[Stored items from a collection]
☆ ☆ ☆ ☆

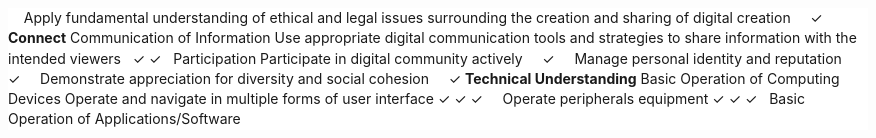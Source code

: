 <tr>
<td style="width: 133px;" align="center">&nbsp;</td>
<td style="width: 195px;" align="center">&nbsp;</td>
<td style="width: 418px;" align="center">Apply fundamental understanding of ethical and legal issues surrounding the creation and sharing of digital creation</td>
<td style="width: 35px;" align="center">&nbsp;</td>
<td style="width: 35px;" align="center">&nbsp;</td>
<td style="width: 35.6719px;" align="center">✓</td>
</tr>
<tr>
<td style="width: 133px;" align="center"><strong>Connect</strong></td>
<td style="width: 195px;" align="center">Communication of Information</td>
<td style="width: 418px;" align="center">Use appropriate digital communication tools and strategies to share information with the intended viewers</td>
<td style="width: 35px;" align="center">&nbsp;</td>
<td style="width: 35px;" align="center">✓</td>
<td style="width: 35.6719px;" align="center">✓</td>
</tr>
<tr>
<td style="width: 133px;" align="center">&nbsp;</td>
<td style="width: 195px;" align="center">Participation</td>
<td style="width: 418px;" align="center">Participate in digital community actively</td>
<td style="width: 35px;" align="center">&nbsp;</td>
<td style="width: 35px;" align="center">&nbsp;</td>
<td style="width: 35.6719px;" align="center">✓</td>
</tr>
<tr>
<td style="width: 133px;" align="center">&nbsp;</td>
<td style="width: 195px;" align="center">&nbsp;</td>
<td style="width: 418px;" align="center">Manage personal identity and reputation</td>
<td style="width: 35px;" align="center">&nbsp;</td>
<td style="width: 35px;" align="center">&nbsp;</td>
<td style="width: 35.6719px;" align="center">✓</td>
</tr>
<tr>
<td style="width: 133px;" align="center">&nbsp;</td>
<td style="width: 195px;" align="center">&nbsp;</td>
<td style="width: 418px;" align="center">Demonstrate appreciation for diversity and social cohesion</td>
<td style="width: 35px;" align="center">&nbsp;</td>
<td style="width: 35px;" align="center">&nbsp;</td>
<td style="width: 35.6719px;" align="center">✓</td>
</tr>
<tr>
<td style="width: 133px;" align="center"><strong>Technical Understanding</strong></td>
<td style="width: 195px;" align="center">Basic Operation of Computing Devices</td>
<td style="width: 418px;" align="center">Operate and navigate in multiple forms of user interface</td>
<td style="width: 35px;" align="center">✓</td>
<td style="width: 35px;" align="center">✓</td>
<td style="width: 35.6719px;" align="center">✓</td>
</tr>
<tr>
<td style="width: 133px;" align="center">&nbsp;</td>
<td style="width: 195px;" align="center">&nbsp;</td>
<td style="width: 418px;" align="center">Operate peripherals equipment</td>
<td style="width: 35px;" align="center">✓</td>
<td style="width: 35px;" align="center">✓</td>
<td style="width: 35.6719px;" align="center">✓</td>
</tr>
<tr>
<td style="width: 133px;" align="center">&nbsp;</td>
<td style="width: 195px;" align="center">Basic Operation of Applications/Software</td>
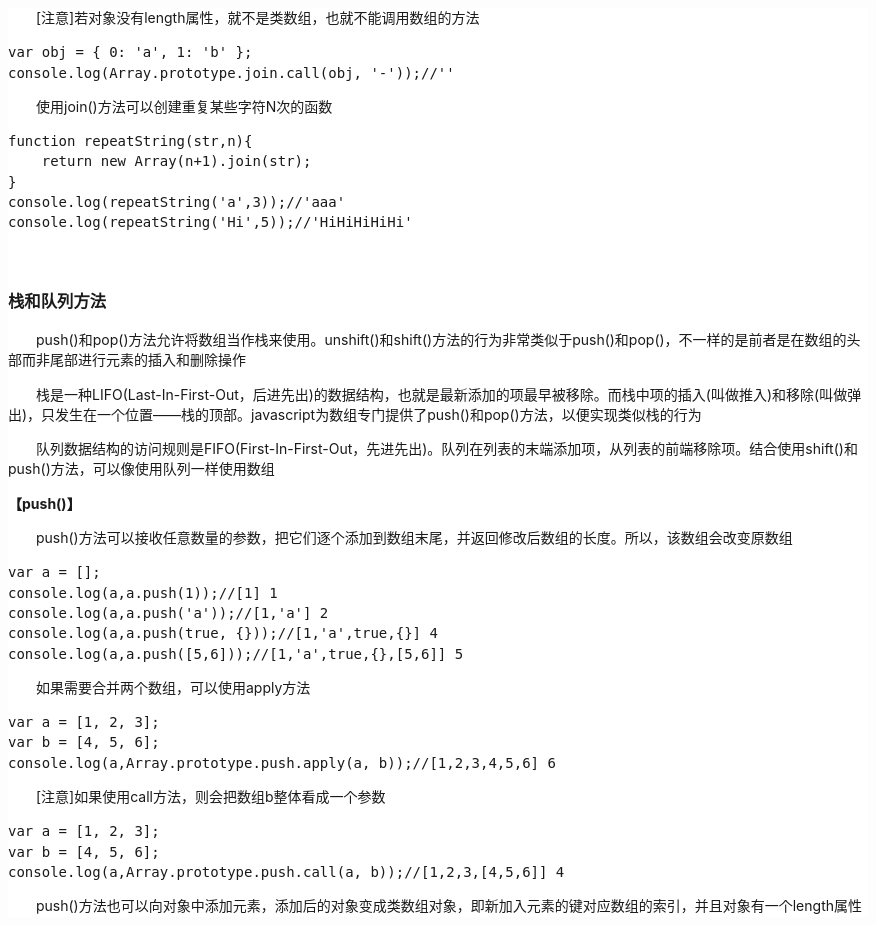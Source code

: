 　　[注意]若对象没有length属性，就不是类数组，也就不能调用数组的方法

<div class="cnblogs_code">
<pre>var obj = { 0: 'a', 1: 'b' };
console.log(Array.prototype.join.call(obj, '-'));//''</pre>
</div>

　　使用join()方法可以创建重复某些字符N次的函数

<div class="cnblogs_code">
<pre>function repeatString(str,n){
    return new Array(n+1).join(str);
}
console.log(repeatString('a',3));//'aaa'
console.log(repeatString('Hi',5));//'HiHiHiHiHi'</pre>
</div>

&nbsp;

### 栈和队列方法

　　push()和pop()方法允许将数组当作栈来使用。unshift()和shift()方法的行为非常类似于push()和pop()，不一样的是前者是在数组的头部而非尾部进行元素的插入和删除操作

　　栈是一种LIFO(Last-In-First-Out，后进先出)的数据结构，也就是最新添加的项最早被移除。而栈中项的插入(叫做推入)和移除(叫做弹出)，只发生在一个位置&mdash;&mdash;栈的顶部。javascript为数组专门提供了push()和pop()方法，以便实现类似栈的行为

　　队列数据结构的访问规则是FIFO(First-In-First-Out，先进先出)。队列在列表的末端添加项，从列表的前端移除项。结合使用shift()和push()方法，可以像使用队列一样使用数组

**【push()】**

　　push()方法可以接收任意数量的参数，把它们逐个添加到数组末尾，并返回修改后数组的长度。所以，该数组会改变原数组

<div class="cnblogs_code">
<pre>var a = [];
console.log(a,a.push(1));//[1] 1
console.log(a,a.push('a'));//[1,'a'] 2
console.log(a,a.push(true, {}));//[1,'a',true,{}] 4
console.log(a,a.push([5,6]));//[1,'a',true,{},[5,6]] 5</pre>
</div>

　　如果需要合并两个数组，可以使用apply方法

<div class="cnblogs_code">
<pre>var a = [1, 2, 3];
var b = [4, 5, 6];
console.log(a,Array.prototype.push.apply(a, b));//[1,2,3,4,5,6] 6</pre>
</div>

　　[注意]如果使用call方法，则会把数组b整体看成一个参数

<div class="cnblogs_code">
<pre>var a = [1, 2, 3];
var b = [4, 5, 6];
console.log(a,Array.prototype.push.call(a, b));//[1,2,3,[4,5,6]] 4</pre>
</div>

　　push()方法也可以向对象中添加元素，添加后的对象变成类数组对象，即新加入元素的键对应数组的索引，并且对象有一个length属性
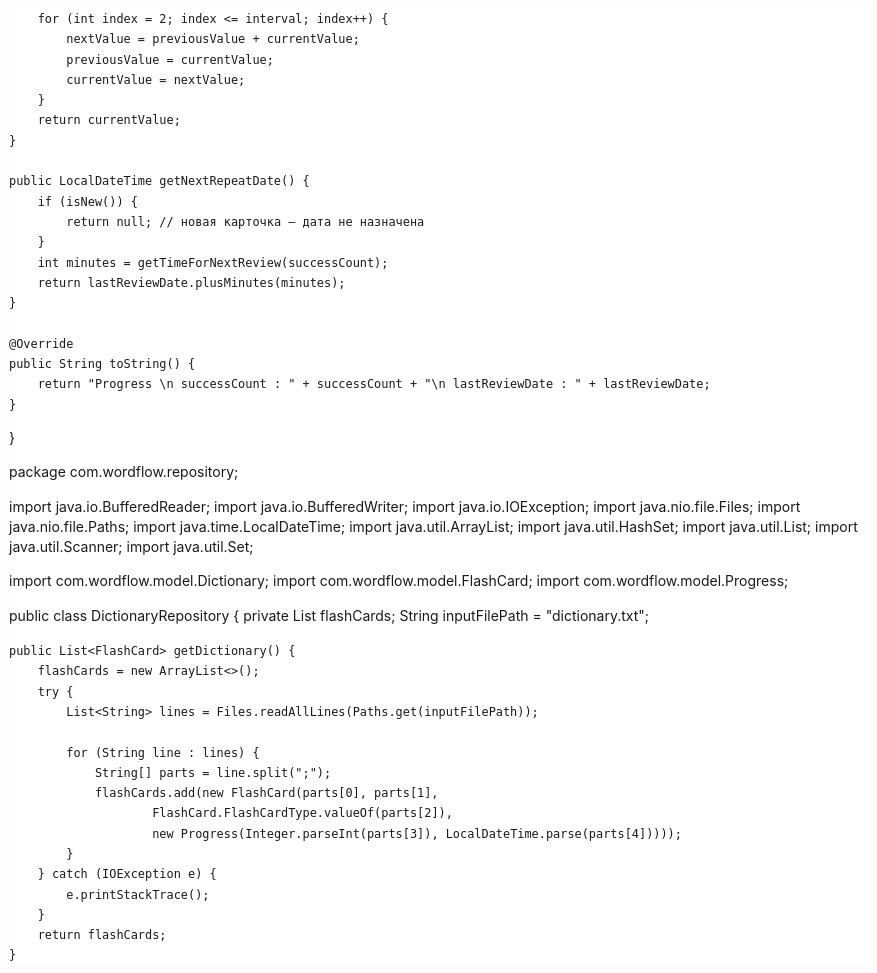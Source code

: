	    for (int index = 2; index <= interval; index++) {
	    	nextValue = previousValue + currentValue;
	        previousValue = currentValue;
	        currentValue = nextValue;
	    }
	    return currentValue;
	}
	
	public LocalDateTime getNextRepeatDate() {
	    if (isNew()) {
	        return null; // новая карточка — дата не назначена
	    }
	    int minutes = getTimeForNextReview(successCount);
	    return lastReviewDate.plusMinutes(minutes);
	}

	@Override
	public String toString() {
		return "Progress \n successCount : " + successCount + "\n lastReviewDate : " + lastReviewDate;
	}
	
	
}

package com.wordflow.repository;

import java.io.BufferedReader;
import java.io.BufferedWriter;
import java.io.IOException;
import java.nio.file.Files;
import java.nio.file.Paths;
import java.time.LocalDateTime;
import java.util.ArrayList;
import java.util.HashSet;
import java.util.List;
import java.util.Scanner;
import java.util.Set;

import com.wordflow.model.Dictionary;
import com.wordflow.model.FlashCard;
import com.wordflow.model.Progress;

public class DictionaryRepository {
	private List<FlashCard> flashCards;
	String inputFilePath = "dictionary.txt"; 

	public List<FlashCard> getDictionary() {
		flashCards = new ArrayList<>();
		try {
			List<String> lines = Files.readAllLines(Paths.get(inputFilePath));

			for (String line : lines) {
				String[] parts = line.split(";");
				flashCards.add(new FlashCard(parts[0], parts[1], 
						FlashCard.FlashCardType.valueOf(parts[2]),
						new Progress(Integer.parseInt(parts[3]), LocalDateTime.parse(parts[4]))));
			}
		} catch (IOException e) {
			e.printStackTrace();
		}
		return flashCards; 
	}
	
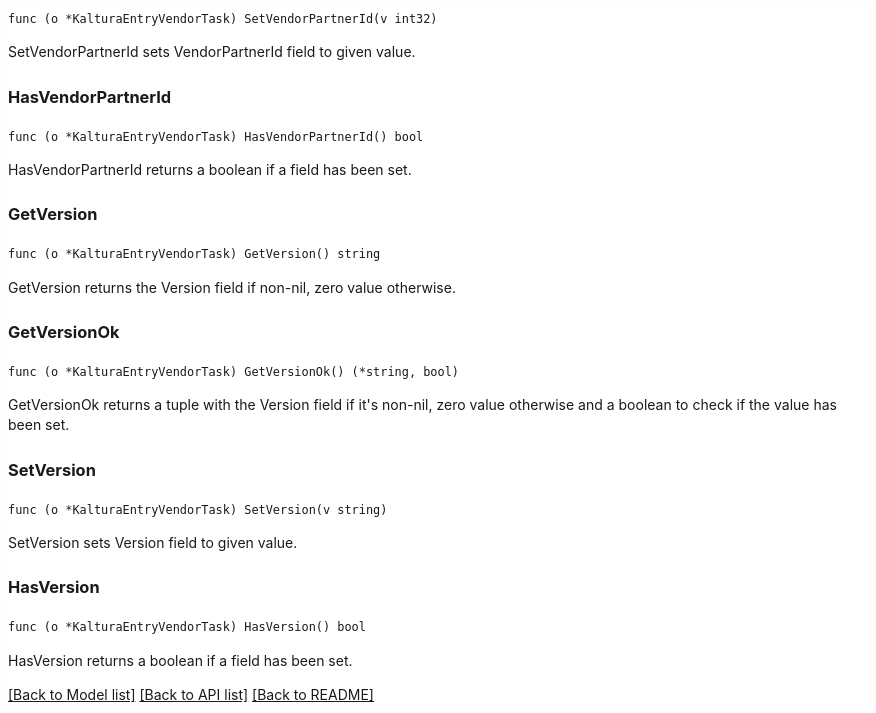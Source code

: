 `func (o *KalturaEntryVendorTask) SetVendorPartnerId(v int32)`

SetVendorPartnerId sets VendorPartnerId field to given value.

### HasVendorPartnerId

`func (o *KalturaEntryVendorTask) HasVendorPartnerId() bool`

HasVendorPartnerId returns a boolean if a field has been set.

### GetVersion

`func (o *KalturaEntryVendorTask) GetVersion() string`

GetVersion returns the Version field if non-nil, zero value otherwise.

### GetVersionOk

`func (o *KalturaEntryVendorTask) GetVersionOk() (*string, bool)`

GetVersionOk returns a tuple with the Version field if it's non-nil, zero value otherwise
and a boolean to check if the value has been set.

### SetVersion

`func (o *KalturaEntryVendorTask) SetVersion(v string)`

SetVersion sets Version field to given value.

### HasVersion

`func (o *KalturaEntryVendorTask) HasVersion() bool`

HasVersion returns a boolean if a field has been set.


[[Back to Model list]](../README.md#documentation-for-models) [[Back to API list]](../README.md#documentation-for-api-endpoints) [[Back to README]](../README.md)


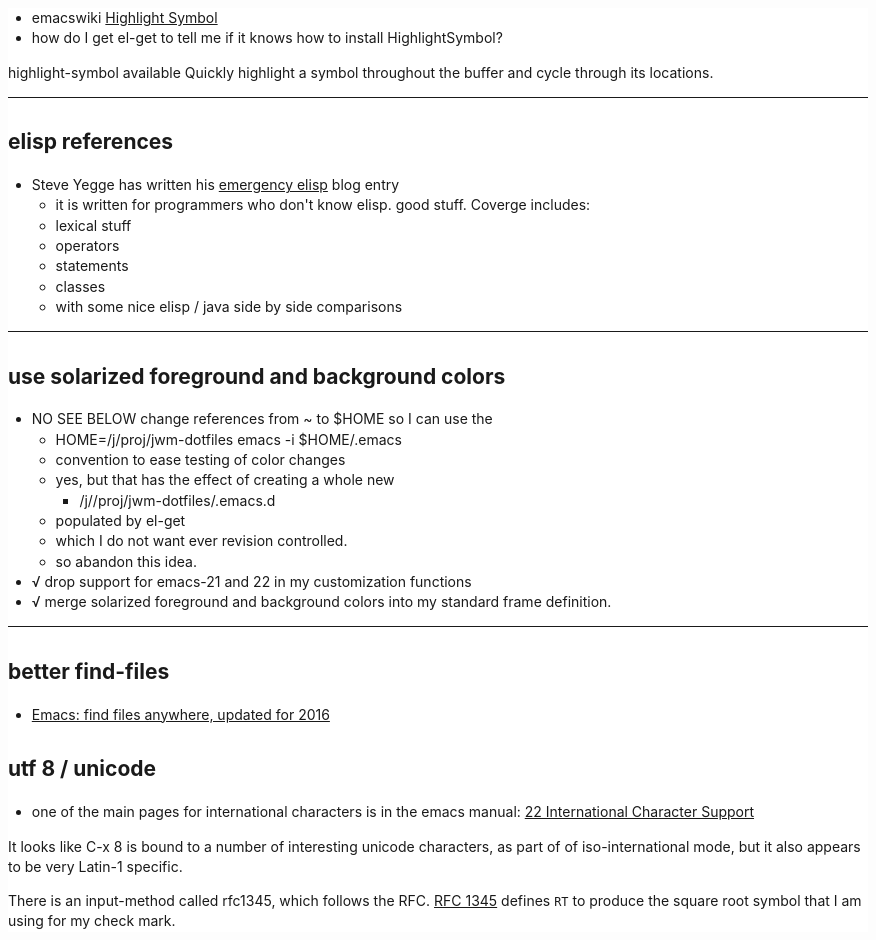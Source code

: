   - emacswiki [Highlight Symbol](http://www.emacswiki.org/emacs/HighlightSymbol)
  - how do I get el-get to tell me if it knows how to install HighlightSymbol?

  highlight-symbol      available  Quickly highlight a symbol throughout the buffer and cycle through its locations.


----

## elisp references ##

- Steve Yegge has written his [emergency elisp](http://steve-yegge.blogspot.com/2008/01/emergency-elisp.html) blog entry
  - it is written for programmers who don't know elisp.  good stuff.  Coverge includes:
  - lexical stuff
  - operators
  - statements
  - classes
  - with some nice elisp / java side by side comparisons

----

## use solarized foreground and background colors ##

- NO SEE BELOW change references from ~ to $HOME so I can use the
  - HOME=/j/proj/jwm-dotfiles emacs -i $HOME/.emacs
  - convention to ease testing of color changes
  - yes, but that has the effect of creating a whole new
    - /j//proj/jwm-dotfiles/.emacs.d
  - populated by el-get
  - which I do not want ever revision controlled.
  - so abandon this idea.
- √ drop support for emacs-21 and 22 in my customization functions
- √ merge solarized foreground and background colors into my standard frame definition.

----

## better find-files ##

- [Emacs: find files anywhere, updated for 2016](http://amitp.blogspot.com/2016/07/emacs-find-files-anywhere.html)

## utf 8 / unicode ##

- one of the main pages for international characters is in the emacs manual: [22 International Character Support](http://www.gnu.org/software/emacs/manual/html_node/emacs/International.html#International)


It looks like C-x 8 is bound to a number of interesting unicode characters, as part of of iso-international mode, but it also appears to be very Latin-1 specific.

There is an input-method called rfc1345, which follows the RFC.  [RFC 1345](https://tools.ietf.org/pdf/rfc1345.pdf) defines `RT` to produce the square root symbol that I am using for my check mark.
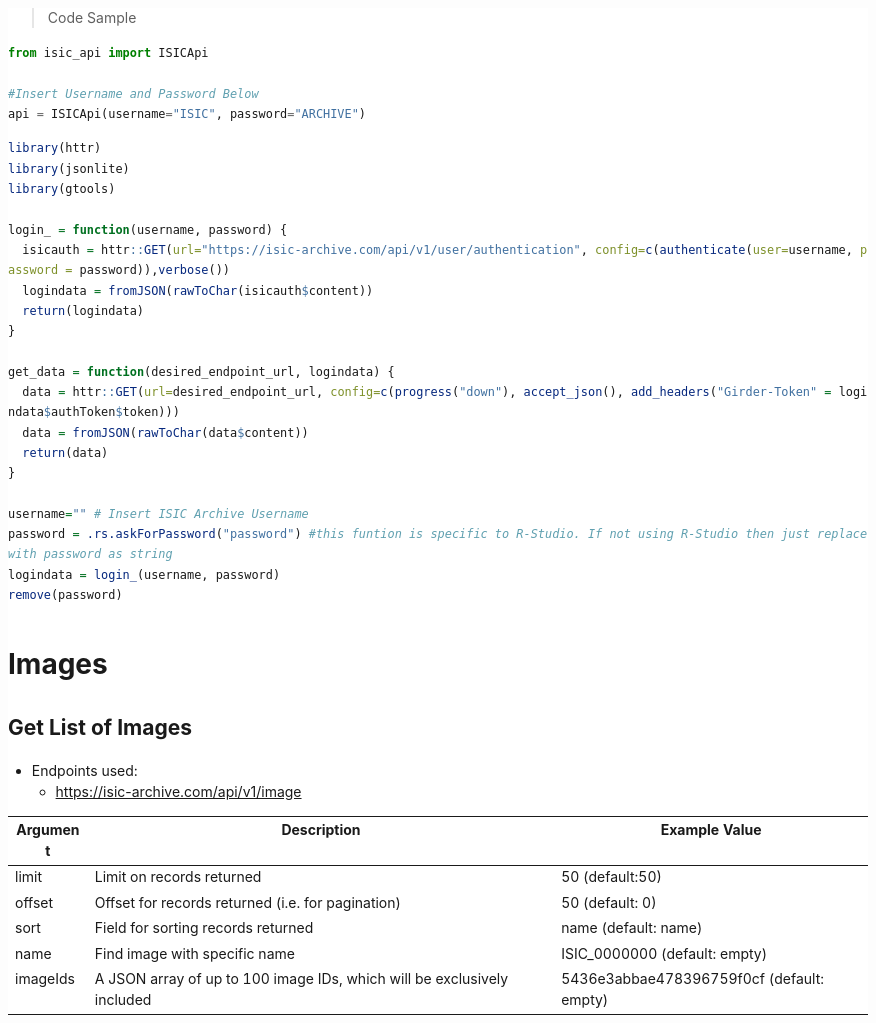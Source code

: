 > Code Sample

```python
from isic_api import ISICApi

#Insert Username and Password Below
api = ISICApi(username="ISIC", password="ARCHIVE")
```

```R
library(httr)
library(jsonlite)
library(gtools)

login_ = function(username, password) {
  isicauth = httr::GET(url="https://isic-archive.com/api/v1/user/authentication", config=c(authenticate(user=username, password = password)),verbose())
  logindata = fromJSON(rawToChar(isicauth$content))
  return(logindata)
}

get_data = function(desired_endpoint_url, logindata) {
  data = httr::GET(url=desired_endpoint_url, config=c(progress("down"), accept_json(), add_headers("Girder-Token" = logindata$authToken$token)))
  data = fromJSON(rawToChar(data$content))
  return(data)
}

username="" # Insert ISIC Archive Username
password = .rs.askForPassword("password") #this funtion is specific to R-Studio. If not using R-Studio then just replace with password as string
logindata = login_(username, password)
remove(password)
```
# Images

## Get List of Images
* Endpoints used: 
	* https://isic-archive.com/api/v1/image

|Argument|Description|Example Value|
|---|---|---|
|limit|Limit on records returned|50 (default:50)|
|offset|Offset for records returned (i.e. for pagination)|50 (default: 0)|
|sort|Field for sorting records returned| name (default: name)|
|name|Find image with specific name| ISIC_0000000 (default: empty)|
|imageIds|A JSON array of up to 100 image IDs, which will be exclusively included|5436e3abbae478396759f0cf (default: empty)|
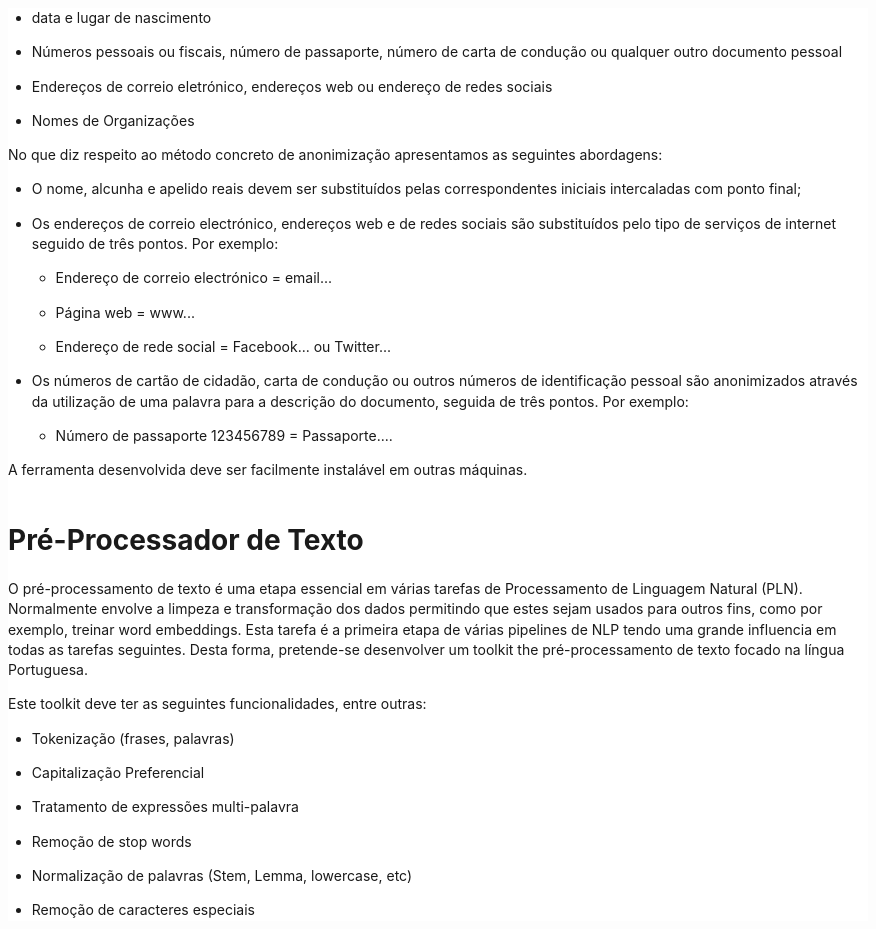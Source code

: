 -   data e lugar de nascimento

-   Números pessoais ou fiscais, número de passaporte, número de carta
    de condução ou qualquer outro documento pessoal

-   Endereços de correio eletrónico, endereços web ou endereço de redes
    sociais

-   Nomes de Organizações

No que diz respeito ao método concreto de anonimização apresentamos as
seguintes abordagens:

-   O nome, alcunha e apelido reais devem ser substituídos pelas
    correspondentes iniciais intercaladas com ponto final;

-   Os endereços de correio electrónico, endereços web e de redes
    sociais são substituídos pelo tipo de serviços de internet seguido
    de três pontos. Por exemplo:

    -   Endereço de correio electrónico = email\...

    -   Página web = www\...

    -   Endereço de rede social = Facebook\... ou Twitter\...

-   Os números de cartão de cidadão, carta de condução ou outros números
    de identificação pessoal são anonimizados através da utilização de
    uma palavra para a descrição do documento, seguida de três pontos.
    Por exemplo:

    -   Número de passaporte 123456789 = Passaporte\....

A ferramenta desenvolvida deve ser facilmente instalável em outras
máquinas.

# Pré-Processador de Texto

O pré-processamento de texto é uma etapa essencial em várias tarefas de
Processamento de Linguagem Natural (PLN). Normalmente envolve a limpeza
e transformação dos dados permitindo que estes sejam usados para outros
fins, como por exemplo, treinar word embeddings. Esta tarefa é a
primeira etapa de várias pipelines de NLP tendo uma grande influencia em
todas as tarefas seguintes. Desta forma, pretende-se desenvolver um
toolkit the pré-processamento de texto focado na língua Portuguesa.

Este toolkit deve ter as seguintes funcionalidades, entre outras:

-   Tokenização (frases, palavras)

-   Capitalização Preferencial

-   Tratamento de expressões multi-palavra

-   Remoção de stop words

-   Normalização de palavras (Stem, Lemma, lowercase, etc)

-   Remoção de caracteres especiais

☆ ☆ ☆ ☆

→ **The problem**: Lines with "references": return each one from the data above.

→ **Solved exercise**:
## elisp references ##
- NO SEE BELOW change references from ~ to $HOME so I can use the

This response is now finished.